Chegou o crepúsculo do primeiro dia do ano. Recolhi-me, como se este fosse um dia de meditação, mas não meditei sobre nada. Talvez tenha meditado, mas essas meditações foram tão secretas que nem o próprio meditador deu por elas. Na rua, havia uma luz solar límpida, mas a preguiça evitou que me expusesse a ela e ao frio que a acompanha. O sol de Inverno, como todos sabem, é uma armadilha para incautos. Disfarça-se de promessa calorosa para atrair os ingénuos ao frio que faz reinar. As festividades estão consumadas. Amanhã, a realidade volta com toda a sua colecção de imperativos. Obedecerei, pelo menos a alguns; a outros deixá-los-ei flutuar até que se dissolvam por si mesmos. Fui fechar uma persiana. Olhei para a rua e não havia ninguém, nem os constantes passeadores de cães, nem os extraviados da família, nem os loucos que aproveitam estes dias para exibir gratuitamente a sua loucura. Uma quietude como a que carcomia as cidades naqueles dias em que uma pandemia tomou de assalto a casa do homem. Podia ter evitado esta metáfora, tão cansada está que não passa de uma catacrese; mas também eu estou cansado e não me apetece inventar metáforas no primeiro dia do ano. Não me ficava bem. Seria um exercício exibicionista, apesar do anonimato que cobre autor e narrador destes textos. Deveria escrever anonimatos, pois ambos são anónimos, mas com uma diferença substancial. No caso do autor, foi-lhe dado um nome no registo civil e no baptismo. Já o narrador não foi registado, nem baptizado, tão pouco crismado. O autor negou-lhe o direito mais básico que é ter um nome como chave de uma identidade. Não me vou revoltar com isso, pois o primeiro dia do ano é o menos indicado para revoltas, sublevações e insurreições. Cumpro ordens. Foi para isso que o autor me criou, para narrar o que lha passa pela mente, embora eu não tenha a certeza se a sua mente existe de facto, mas se fui criado por ela, pelo menos terá existido.

terça-feira, 31 de dezembro de 2024

Fim de ano

O último dia do ano pouca diferença tem do primeiro dia do ano seguinte, disse-me há pouco um amigo a quem telefonei para dar os parabéns. Não sei, continuou, se é preciso mais pontaria para nascer no último dia do ano ou para o fazer no primeiro.
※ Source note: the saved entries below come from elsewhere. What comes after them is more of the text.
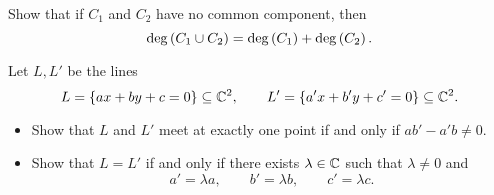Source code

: \begin{exercise}
Show that if $ C_1 $ and $ C_2 $ have no common component, then
$$ \deg\left( C_1 \cup C_2 \right) = \deg\left( C_1 \right) + \deg\left( C_2 \right). $$
\end{exercise}

\begin{exercise}
Let $ L, L' $ be the lines
$$ L = \left\{ ax + by + c = 0 \right\} \subseteq \mathbb{C}^2, \qquad L' = \left\{ a'x + b'y + c' = 0 \right\} \subseteq \mathbb{C}^2. $$
\begin{itemize}
\item Show that $ L $ and $ L' $ meet at exactly one point if and only if $ ab' - a'b \ne 0 $.
\item Show that $ L = L' $ if and only if there exists $ \lambda \in \mathbb{C} $ such that $ \lambda \ne 0 $ and
$$ a' = \lambda a, \qquad b' = \lambda b, \qquad c' = \lambda c. $$
\end{itemize}
\end{exercise}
As minhas reflexões sobre o calendário nunca tinham chegado a este capítulo, mas também não nasci no último dia do ano; nem no primeiro. O ano despede-se. Fá-lo como o fazem todos os anos. Em silêncio. Os homens, porém, não se calam e hão-de encher o planeta com o seu vozear sem fim. Daqui a pouco irei fazer uma caminhada, coisa pequena, pois suponho que estará frio na rua. O próprio Sol parece ter perdido energia, mas isso é uma ilusão. Ele continua a arder com vigor, numa afirmação de poder que nós, seres humanos, agradecemos, mas que não deixamos de temer, pois não nos vá acontecer como aconteceu ao pobre Ícaro. Lá fora, uma criança chora, o baloiço range, os transeuntes apressam-se, talvez tenham um réveillon. Não, não, dantes é que havia réveillons, hoje não se usam palavras francesas para designar coisas dessas. Aquiesci, mas não faço ideia do que seja a New Year’s Eve. O melhor é não me meter por esse caminhos e meditar, enquanto caminho, na passagem de ano.  Amanhã será outro ano. E outro dia.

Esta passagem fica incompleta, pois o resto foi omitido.